Microsoft data case may have ‘very serious’ implications - Minister

Dara Murphy says ruling could create legal uncertainty for consumers and companies

Minister of State for data protection Dara Murphy has expressed “serious concerns” about the implications for Ireland of a US case in which Microsoft is fighting a request to hand over data based in the State.  Photograph: Bryan O’Brien/The Irish Times.

Minister of State for data protection Dara Murphy has expressed “serious concerns” about the implications for Ireland of a US case in which Microsoft is fighting a request to hand over data based in the State. Photograph: Bryan O’Brien/The Irish Times.

 

Minister of State for data protection Dara Murphy has expressed “serious concerns” about the implications for Ireland of a US case in which Microsoft is fighting a request to hand over data based in the State.

Mr Murphy said a US District Court Judge had decided to lift a stay on the execution of a criminal search warrant for email content stored by Microsoft’s servers in Dublin. The case centres on the prosecution of a drug trafficker.

“I am monitoring this case very closely and will be seeking the advice of the Data Protection Commissioner as well as the Office of the Attorney General on the implications of this latest ruling,” he said.

Mr Murphy said the possible implications of the ruling were “very serious” for Ireland and the European Union. Compliance with the warrant may result in Microsoft, and any other US companies with operations in the EU which are served with such warrants in the future, being in breach of the Irish Data Protection Acts and the EU Data Protection Directive, he said.

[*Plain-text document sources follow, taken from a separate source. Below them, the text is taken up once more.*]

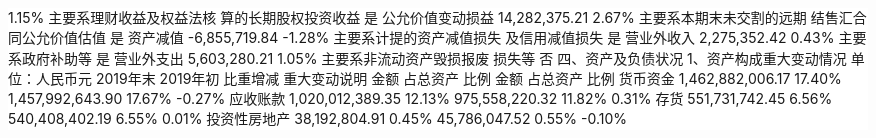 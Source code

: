 1.15%
主要系理财收益及权益法核
算的长期股权投资收益
是
公允价值变动损益
14,282,375.21
2.67%
主要系本期末未交割的远期
结售汇合同公允价值估值
是
资产减值
-6,855,719.84
-1.28%
主要系计提的资产减值损失
及信用减值损失
是
营业外收入
2,275,352.42
0.43%
主要系政府补助等
是
营业外支出
5,603,280.21
1.05%
主要系非流动资产毁损报废
损失等
否
四、资产及负债状况
1、资产构成重大变动情况
单位：人民币元
2019年末
2019年初
比重增减
重大变动说明
金额
占总资产
比例
金额
占总资产
比例
货币资金
1,462,882,006.17
17.40%
1,457,992,643.90
17.67%
-0.27%
应收账款
1,020,012,389.35
12.13%
975,558,220.32
11.82%
0.31%
存货
551,731,742.45
6.56%
540,408,402.19
6.55%
0.01%
投资性房地产
38,192,804.91
0.45%
45,786,047.52
0.55%
-0.10% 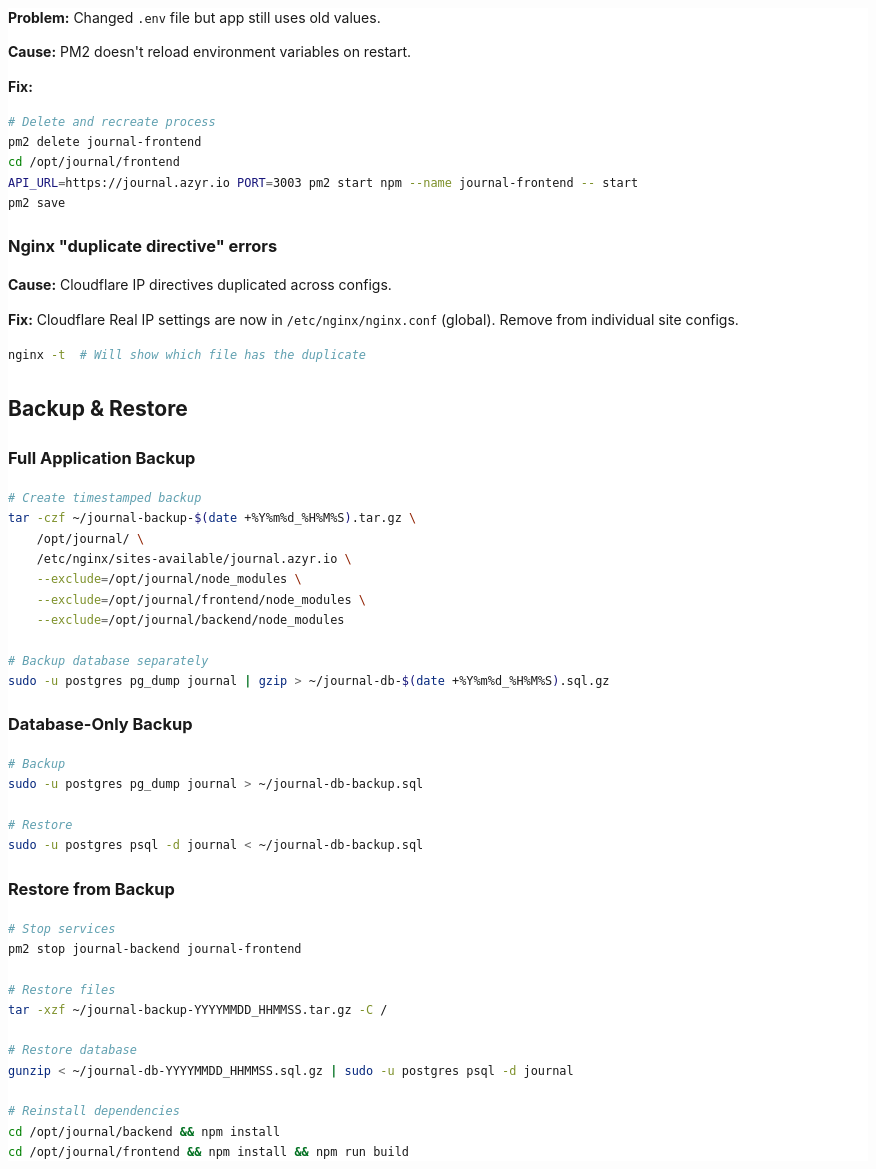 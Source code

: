 **Problem:** Changed `.env` file but app still uses old values.

**Cause:** PM2 doesn't reload environment variables on restart.

**Fix:**
```bash
# Delete and recreate process
pm2 delete journal-frontend
cd /opt/journal/frontend
API_URL=https://journal.azyr.io PORT=3003 pm2 start npm --name journal-frontend -- start
pm2 save
```

### Nginx "duplicate directive" errors

**Cause:** Cloudflare IP directives duplicated across configs.

**Fix:** Cloudflare Real IP settings are now in `/etc/nginx/nginx.conf` (global). Remove from individual site configs.

```bash
nginx -t  # Will show which file has the duplicate
```

## Backup & Restore

### Full Application Backup

```bash
# Create timestamped backup
tar -czf ~/journal-backup-$(date +%Y%m%d_%H%M%S).tar.gz \
    /opt/journal/ \
    /etc/nginx/sites-available/journal.azyr.io \
    --exclude=/opt/journal/node_modules \
    --exclude=/opt/journal/frontend/node_modules \
    --exclude=/opt/journal/backend/node_modules

# Backup database separately
sudo -u postgres pg_dump journal | gzip > ~/journal-db-$(date +%Y%m%d_%H%M%S).sql.gz
```

### Database-Only Backup

```bash
# Backup
sudo -u postgres pg_dump journal > ~/journal-db-backup.sql

# Restore
sudo -u postgres psql -d journal < ~/journal-db-backup.sql
```

### Restore from Backup

```bash
# Stop services
pm2 stop journal-backend journal-frontend

# Restore files
tar -xzf ~/journal-backup-YYYYMMDD_HHMMSS.tar.gz -C /

# Restore database
gunzip < ~/journal-db-YYYYMMDD_HHMMSS.sql.gz | sudo -u postgres psql -d journal

# Reinstall dependencies
cd /opt/journal/backend && npm install
cd /opt/journal/frontend && npm install && npm run build

``` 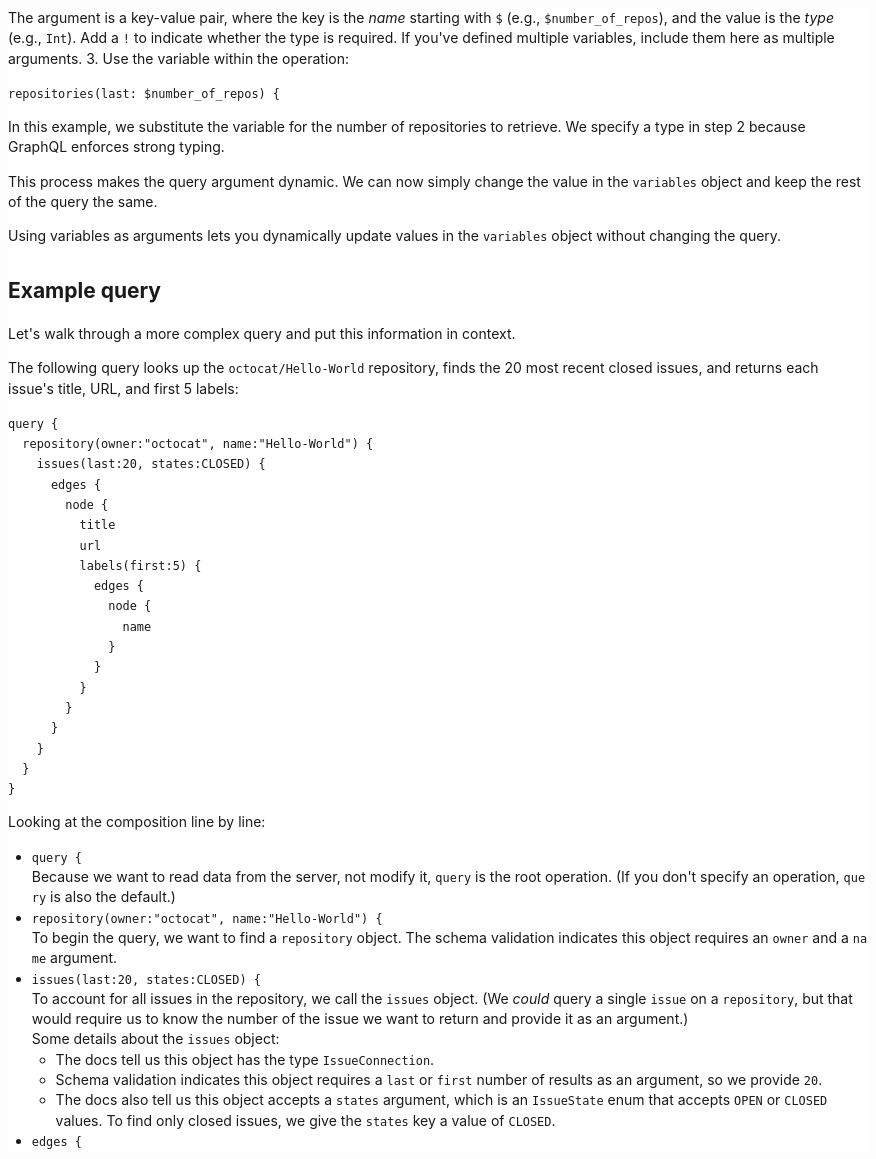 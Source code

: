 The argument is a key-value pair, where the key is the _name_ starting with `$` (e.g., `$number_of_repos`), and the value is the _type_ (e.g., `Int`). Add a `!` to indicate whether the type is required. If you've defined multiple variables, include them here as multiple arguments.
3. Use the variable within the operation:  
```  
repositories(last: $number_of_repos) {  
```  
In this example, we substitute the variable for the number of repositories to retrieve. We specify a type in step 2 because GraphQL enforces strong typing.

This process makes the query argument dynamic. We can now simply change the value in the `variables` object and keep the rest of the query the same.

Using variables as arguments lets you dynamically update values in the `variables` object without changing the query.

## Example query

Let's walk through a more complex query and put this information in context.

The following query looks up the `octocat/Hello-World` repository, finds the 20 most recent closed issues, and returns each issue's title, URL, and first 5 labels:

```
query {
  repository(owner:"octocat", name:"Hello-World") {
    issues(last:20, states:CLOSED) {
      edges {
        node {
          title
          url
          labels(first:5) {
            edges {
              node {
                name
              }
            }
          }
        }
      }
    }
  }
}

```

Looking at the composition line by line:

* `query {`  
Because we want to read data from the server, not modify it, `query` is the root operation. (If you don't specify an operation, `query` is also the default.)
* `repository(owner:"octocat", name:"Hello-World") {`  
To begin the query, we want to find a `repository` object. The schema validation indicates this object requires an `owner` and a `name` argument.
* `issues(last:20, states:CLOSED) {`  
To account for all issues in the repository, we call the `issues` object. (We _could_ query a single `issue` on a `repository`, but that would require us to know the number of the issue we want to return and provide it as an argument.)  
Some details about the `issues` object:  
   * The docs tell us this object has the type `IssueConnection`.  
   * Schema validation indicates this object requires a `last` or `first` number of results as an argument, so we provide `20`.  
   * The docs also tell us this object accepts a `states` argument, which is an `IssueState` enum that accepts `OPEN` or `CLOSED` values. To find only closed issues, we give the `states` key a value of `CLOSED`.
* `edges {`   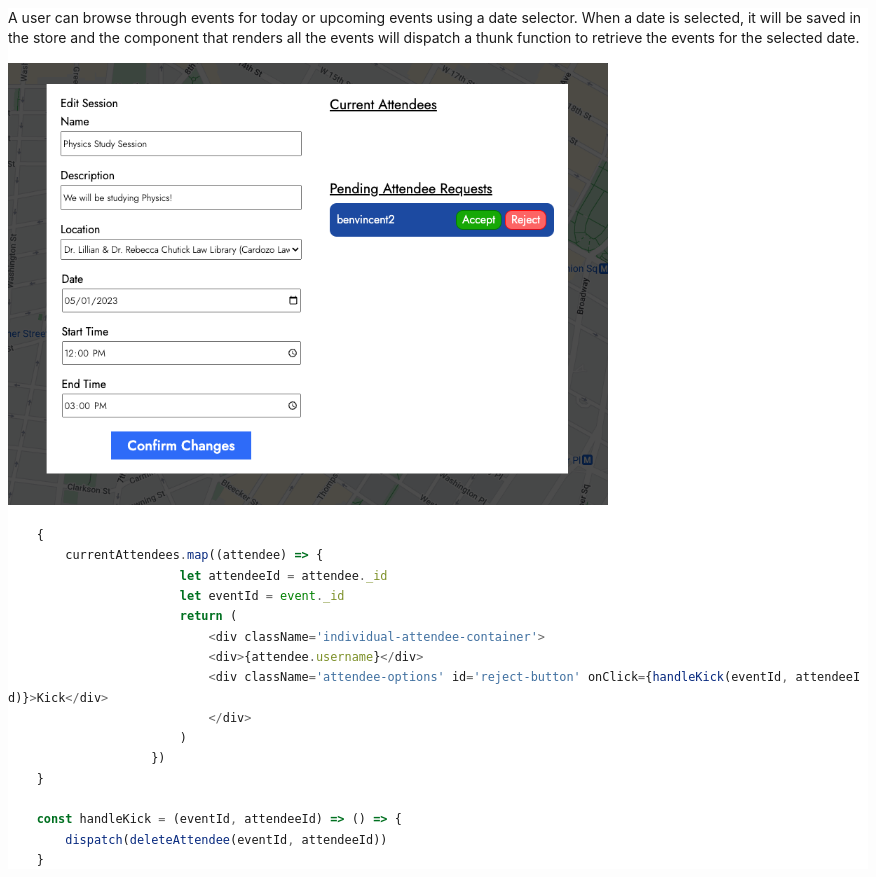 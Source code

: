 A user can browse through events for today or upcoming events using a date selector. When a date is selected, it will be saved in the store and the component that renders all the events will dispatch a thunk function to retrieve the events for the selected date.

<img width=600 alt="eventedit" src="./frontend/src/images/eventedit2.png">

```javascript
    {
        currentAttendees.map((attendee) => {
                        let attendeeId = attendee._id
                        let eventId = event._id
                        return (
                            <div className='individual-attendee-container'>
                            <div>{attendee.username}</div>
                            <div className='attendee-options' id='reject-button' onClick={handleKick(eventId, attendeeId)}>Kick</div>
                            </div>
                        )
                    })
    }

    const handleKick = (eventId, attendeeId) => () => {
        dispatch(deleteAttendee(eventId, attendeeId))
    }
```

“This would create significant legal uncertainty for Irish and EU consumers and companies regarding the protection of their data which, in this digital age, is everyone’s most valuable asset.”

As previously reported by The Irish Times, former minister for justice Michael McDowell was retained by Microsoft, which submitted a four-page legal opinion by Mr McDowell in the New York court in June.

“The government cannot seek and a court cannot issue a warrant allowing federal agents to break down the doors of Microsoft’s Dublin facility,” Microsoft’s lawyers pleaded in court documents.

Mr Murphy said he met with the European Commission’s legal advisor on data protection in Brussels on Monday to discuss the implications for the Data Protection Directive “and the paramount importance of ensuring that the EU data protection environment is fully respected”.

He said he would also be discussing the implications of this Court ruling with the both US Chargé d’Affaires and the American Chamber of Commerce in Dublin with a view to informing the Government of appropriate courses of action.

“Ireland and the US enjoy an excellent working relationship in the area of law enforcement and a Mutual Legal Assistance Treaty in Criminal Matters between Ireland and the US has been in force since 2001,” he said.

“This provides for the due process to be followed for the request, and transfer of data in criminal matters. Cooperation in the area of law enforcement is a fundamental element of our international relations, in particular with our partners in the US, which is why the issue of the transfer of the data itself is not objectionable, but rather the process that is being utilised.”

He said Ireland had to ensure that its data was afforded the maximum protection available and only transferred to other jurisdictions after the process set down in the Mutual Legal Assistance Treaty had been followed.